È scomparso Luca Puccioni, co-fondatore di Diaviva srl e pioniere della produzione pubblicitaria italiana. A darne il triste annuncio, con una nota, sono il figlio Pietro Puccioni, il socio di una vita Milvio Lasagni, Marco Lasagni e la storica producer Federica Chiesi, insieme a tutti i collaboratori.

Puccioni si è spento pochi giorni fa, una notizia “purtroppo non del tutto inattesa a causa delle condizioni di salute che lo accompagnavano da alcuni anni”, si legge nella nota, e che “ha colpito con forza familiari, amici e collaboratori, lasciando un vuoto immenso in tutti coloro che hanno avuto il privilegio di conoscerlo e lavorare al suo fianco”.

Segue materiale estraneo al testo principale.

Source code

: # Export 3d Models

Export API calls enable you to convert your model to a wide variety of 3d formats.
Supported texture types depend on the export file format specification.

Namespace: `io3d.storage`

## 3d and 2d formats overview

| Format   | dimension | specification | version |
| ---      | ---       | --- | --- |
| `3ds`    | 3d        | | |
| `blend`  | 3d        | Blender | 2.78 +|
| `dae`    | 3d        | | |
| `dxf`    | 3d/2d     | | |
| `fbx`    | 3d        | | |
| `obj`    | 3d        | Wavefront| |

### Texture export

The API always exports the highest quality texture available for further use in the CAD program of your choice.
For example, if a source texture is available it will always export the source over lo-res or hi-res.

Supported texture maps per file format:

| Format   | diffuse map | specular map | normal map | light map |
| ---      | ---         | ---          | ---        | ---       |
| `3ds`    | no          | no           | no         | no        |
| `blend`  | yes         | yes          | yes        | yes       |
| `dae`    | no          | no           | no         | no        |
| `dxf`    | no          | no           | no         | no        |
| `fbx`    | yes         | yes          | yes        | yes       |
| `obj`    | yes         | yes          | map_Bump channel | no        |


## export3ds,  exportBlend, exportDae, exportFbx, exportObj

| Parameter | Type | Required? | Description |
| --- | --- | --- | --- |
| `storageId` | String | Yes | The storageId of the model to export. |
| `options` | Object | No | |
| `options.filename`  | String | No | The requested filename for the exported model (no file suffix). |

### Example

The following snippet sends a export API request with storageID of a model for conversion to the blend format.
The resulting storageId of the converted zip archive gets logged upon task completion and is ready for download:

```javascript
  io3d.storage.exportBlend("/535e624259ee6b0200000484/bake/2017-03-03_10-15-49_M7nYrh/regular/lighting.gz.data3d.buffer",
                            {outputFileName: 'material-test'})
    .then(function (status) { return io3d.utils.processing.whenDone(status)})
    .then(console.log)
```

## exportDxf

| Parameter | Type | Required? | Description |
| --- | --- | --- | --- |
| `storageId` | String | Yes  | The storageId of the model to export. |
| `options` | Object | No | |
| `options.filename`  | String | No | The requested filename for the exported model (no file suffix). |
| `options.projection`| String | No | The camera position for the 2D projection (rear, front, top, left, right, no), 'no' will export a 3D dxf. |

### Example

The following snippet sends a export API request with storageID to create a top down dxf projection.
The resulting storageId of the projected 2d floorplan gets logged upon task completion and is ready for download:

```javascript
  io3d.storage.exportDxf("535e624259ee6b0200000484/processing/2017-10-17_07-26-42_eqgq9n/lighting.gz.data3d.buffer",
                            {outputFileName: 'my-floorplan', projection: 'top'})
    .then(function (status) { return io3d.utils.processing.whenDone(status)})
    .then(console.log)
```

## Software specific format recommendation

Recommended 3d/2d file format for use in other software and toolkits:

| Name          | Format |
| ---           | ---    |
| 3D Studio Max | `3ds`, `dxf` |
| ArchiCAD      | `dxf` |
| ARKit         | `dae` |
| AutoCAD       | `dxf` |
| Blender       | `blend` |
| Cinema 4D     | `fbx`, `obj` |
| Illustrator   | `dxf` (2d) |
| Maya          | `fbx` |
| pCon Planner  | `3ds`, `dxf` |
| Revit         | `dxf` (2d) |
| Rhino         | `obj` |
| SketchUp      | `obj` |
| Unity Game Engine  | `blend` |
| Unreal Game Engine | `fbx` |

Classe 1958, nel 1983 Luca Puccioni ha fondato Diaviva srl insieme ad altri due soci, contribuendo in modo determinante a trasformarla in una delle principali case di produzione italiane nel panorama pubblicitario. Dotato di grande carisma, carattere forte e straordinaria determinazione, è stato un visionario capace di anticipare linguaggi, tendenze e modelli produttivi. La sua figura è stata per decenni un punto di riferimento per direttori creativi di agenzie in tutta Italia, per registi italiani e internazionali e per clienti nazionali appartenenti ai più diversi settori merceologici.

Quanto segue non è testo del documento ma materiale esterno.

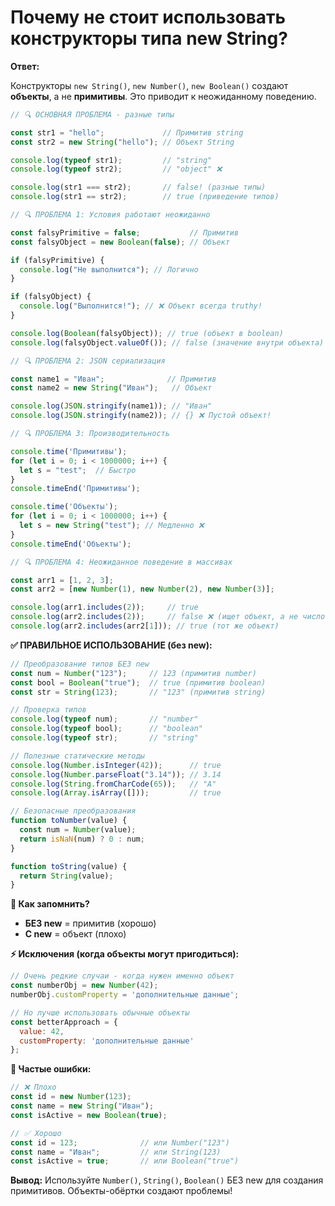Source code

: # Почему не стоит использовать конструкторы типа new String?

**Ответ:**

Конструкторы `new String()`, `new Number()`, `new Boolean()` создают **объекты**, а не **примитивы**. Это приводит к неожиданному поведению.

```javascript
// 🔍 ОСНОВНАЯ ПРОБЛЕМА - разные типы

const str1 = "hello";             // Примитив string
const str2 = new String("hello"); // Объект String

console.log(typeof str1);         // "string" 
console.log(typeof str2);         // "object" ❌

console.log(str1 === str2);       // false! (разные типы)
console.log(str1 == str2);        // true (приведение типов)

// 🔍 ПРОБЛЕМА 1: Условия работают неожиданно

const falsyPrimitive = false;           // Примитив
const falsyObject = new Boolean(false); // Объект

if (falsyPrimitive) {
  console.log("Не выполнится"); // Логично
}

if (falsyObject) {
  console.log("Выполнится!"); // ❌ Объект всегда truthy!
}

console.log(Boolean(falsyObject)); // true (объект в boolean)
console.log(falsyObject.valueOf()); // false (значение внутри объекта)

// 🔍 ПРОБЛЕМА 2: JSON сериализация

const name1 = "Иван";              // Примитив
const name2 = new String("Иван");   // Объект

console.log(JSON.stringify(name1)); // "Иван"
console.log(JSON.stringify(name2)); // {} ❌ Пустой объект!

// 🔍 ПРОБЛЕМА 3: Производительность

console.time('Примитивы');
for (let i = 0; i < 1000000; i++) {
  let s = "test";  // Быстро
}
console.timeEnd('Примитивы');

console.time('Объекты');
for (let i = 0; i < 1000000; i++) {
  let s = new String("test"); // Медленно ❌
}
console.timeEnd('Объекты');

// 🔍 ПРОБЛЕМА 4: Неожиданное поведение в массивах

const arr1 = [1, 2, 3];
const arr2 = [new Number(1), new Number(2), new Number(3)];

console.log(arr1.includes(2));     // true
console.log(arr2.includes(2));     // false ❌ (ищет объект, а не число)
console.log(arr2.includes(arr2[1])); // true (тот же объект)
```

**✅ ПРАВИЛЬНОЕ ИСПОЛЬЗОВАНИЕ (без new):**

```javascript
// Преобразование типов БЕЗ new
const num = Number("123");     // 123 (примитив number)
const bool = Boolean("true");  // true (примитив boolean)  
const str = String(123);       // "123" (примитив string)

// Проверка типов
console.log(typeof num);       // "number"
console.log(typeof bool);      // "boolean"
console.log(typeof str);       // "string"

// Полезные статические методы
console.log(Number.isInteger(42));      // true
console.log(Number.parseFloat("3.14")); // 3.14
console.log(String.fromCharCode(65));   // "A"
console.log(Array.isArray([]));         // true

// Безопасные преобразования
function toNumber(value) {
  const num = Number(value);
  return isNaN(num) ? 0 : num;
}

function toString(value) {
  return String(value);
}
```

**🧠 Как запомнить?**
- **БЕЗ new** = примитив (хорошо) 
- **С new** = объект (плохо)

**⚡ Исключения (когда объекты могут пригодиться):**

```javascript
// Очень редкие случаи - когда нужен именно объект
const numberObj = new Number(42);
numberObj.customProperty = 'дополнительные данные';

// Но лучше использовать обычные объекты
const betterApproach = {
  value: 42,
  customProperty: 'дополнительные данные'
};
```

**🚨 Частые ошибки:**
```javascript
// ❌ Плохо
const id = new Number(123);
const name = new String("Иван");
const isActive = new Boolean(true);

// ✅ Хорошо
const id = 123;              // или Number("123")
const name = "Иван";         // или String(123)
const isActive = true;       // или Boolean("true")
```

**Вывод:**
Используйте `Number()`, `String()`, `Boolean()` БЕЗ new для создания примитивов. Объекты-обёртки создают проблемы! 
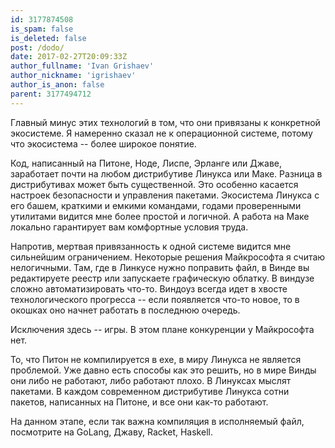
 ```yaml
---
id: 3177874508
is_spam: false
is_deleted: false
post: /dodo/
date: 2017-02-27T20:09:33Z
author_fullname: 'Ivan Grishaev'
author_nickname: 'igrishaev'
author_is_anon: false
parent: 3177494712
---
```


<p>Главный минус этих технологий в том, что они привязаны к конкретной экосистеме. Я намеренно сказал не к операционной системе, потому что экосистема -- более широкое понятие.</p><p>Код, написанный на Питоне, Ноде, Лиспе, Эрланге или Джаве, заработает почти на любом дистрибутиве Линукса или Маке. Разница в дистрибутивах может быть существенной. Это особенно касается настроек безопасности и управления пакетами. Экосистема Линукса с его башем, краткими и емкими командами, годами проверенными утилитами видится мне более простой и логичной. А работа на Маке локально гарантирует вам комфортные условия труда.</p><p>Напротив, мертвая привязанность к одной системе видится мне сильнейшим ограничением. Некоторые решения Майкрософта я считаю нелогичными. Там, где в Линкусе нужно поправить файл, в Винде вы редактируете реестр или запускаете графическую облатку. В виндузе сложно автоматизировать что-то. Виндоуз всегда идет в хвосте технологического прогресса -- если появляется что-то новое, то в окошках оно начнет работать в последнюю очередь.</p><p>Исключения здесь -- игры. В этом плане конкуренции у Майкрософта нет.</p><p>То, что Питон не компилируется в exe, в миру Линукса не является проблемой. Уже давно есть способы как это решить, но в мире Винды они либо не работают, либо работают плохо. В Линуксах мыслят пакетами. В каждом современном дистрибутиве Линукса сотни пакетов, написанных на Питоне, и все они как-то работают.</p><p>На данном этапе, если так важна компиляция в исполняемый файл, посмотрите на GoLang, Джаву, Racket, Haskell.</p>
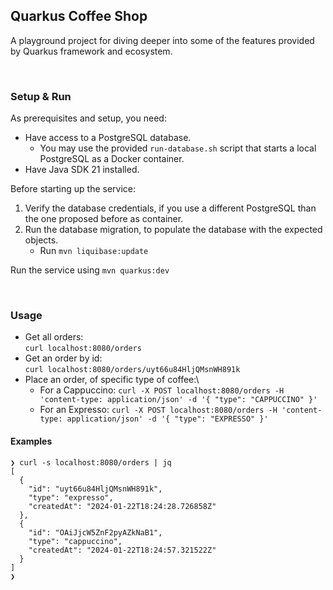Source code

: ## Quarkus Coffee Shop

A playground project for diving deeper into some of the features provided by Quarkus framework and ecosystem.

<br/>

### Setup & Run

As prerequisites and setup, you need:
- Have access to a PostgreSQL database.
  - You may use the provided `run-database.sh` script that starts a local PostgreSQL as a Docker container.
- Have Java SDK 21 installed.

Before starting up the service:
1. Verify the database credentials, if you use a different PostgreSQL than the one proposed before as container.
2. Run the database migration, to populate the database with the expected objects. 
   - Run `mvn liquibase:update`

Run the service using `mvn quarkus:dev`

<br/>

### Usage

- Get all orders:\
  `curl localhost:8080/orders`
- Get an order by id:\
  `curl localhost:8080/orders/uyt66u84HljQMsnWH891k`
- Place an order, of specific type of coffee:\
  - For a Cappuccino: `curl -X POST localhost:8080/orders -H 'content-type: application/json' -d '{ "type": "CAPPUCCINO" }'`
  - For an Expresso: `curl -X POST localhost:8080/orders -H 'content-type: application/json' -d '{ "type": "EXPRESSO" }'`

#### Examples

```shell
❯ curl -s localhost:8080/orders | jq
[
  {
    "id": "uyt66u84HljQMsnWH891k",
    "type": "expresso",
    "createdAt": "2024-01-22T18:24:28.726858Z"
  },
  {
    "id": "OAiJjcW5ZnF2pyAZkNaB1",
    "type": "cappuccino",
    "createdAt": "2024-01-22T18:24:57.321522Z"
  }
]
❯ 
```
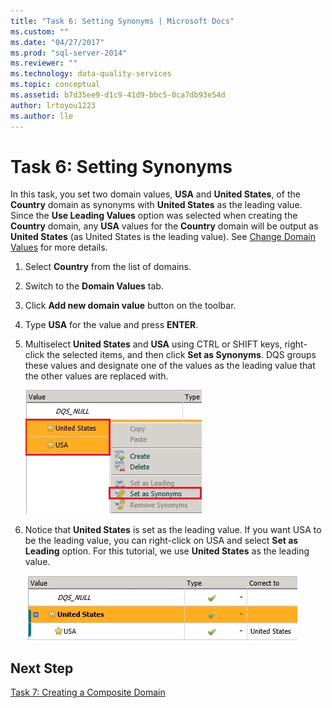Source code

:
 ```yaml
---
title: "Task 6: Setting Synonyms | Microsoft Docs"
ms.custom: ""
ms.date: "04/27/2017"
ms.prod: "sql-server-2014"
ms.reviewer: ""
ms.technology: data-quality-services
ms.topic: conceptual
ms.assetid: b7d35ee9-d1c9-41d9-bbc5-0ca7db93e54d
author: lrtoyou1223
ms.author: lle
---
```

# Task 6: Setting Synonyms
  In this task, you set two domain values, **USA** and **United States**, of the **Country** domain as synonyms with **United States** as the leading value. Since the **Use Leading Values** option was selected when creating the **Country** domain, any **USA** values for the **Country** domain will be output as **United States** (as United States is the leading value). See [Change Domain Values](https://msdn.microsoft.com/library/hh510408.aspx) for more details.

1.  Select **Country** from the list of domains.

2.  Switch to the **Domain Values** tab.

3.  Click **Add new domain value** button on the toolbar.

4.  Type **USA** for the value and press **ENTER**.

5.  Multiselect **United States** and **USA** using CTRL or SHIFT keys, right-click the selected items, and then click **Set as Synonyms**. DQS groups these values and designate one of the values as the leading value that the other values are replaced with.

     ![Set as Synonyms Menu](../../2014/tutorials/media/et-settingsynonyms-01.jpg "Set as Synonyms Menu")

6.  Notice that **United States** is set as the leading value. If you want USA to be the leading value, you can right-click on USA and select **Set as Leading** option. For this tutorial, we use **United States** as the leading value.

     ![United States and USA as Synonyms](../../2014/tutorials/media/et-settingsynonyms-02.jpg "United States and USA as Synonyms")

## Next Step
 [Task 7: Creating a Composite Domain](../../2014/tutorials/task-7-creating-a-composite-domain.md)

“Produttore stimato e riconosciuto, Luca Puccioni è stato un autentico pioniere del mercato della produzione pubblicitaria italiana. Ha saputo coniugare rigore professionale e passione, intuito creativo e concretezza imprenditoriale, costruendo relazioni solide e durature fondate sulla fiducia e sulla stima reciproca”, ricordano famiglia e colleghi nella nota.

Il suo esempio, la sua visione e la sua energia “continueranno a vivere nel lavoro quotidiano di chi ha raccolto il suo insegnamento e nel ricordo affettuoso di un’intera comunità professionale che oggi perde uno dei suoi protagonisti più autorevoli”.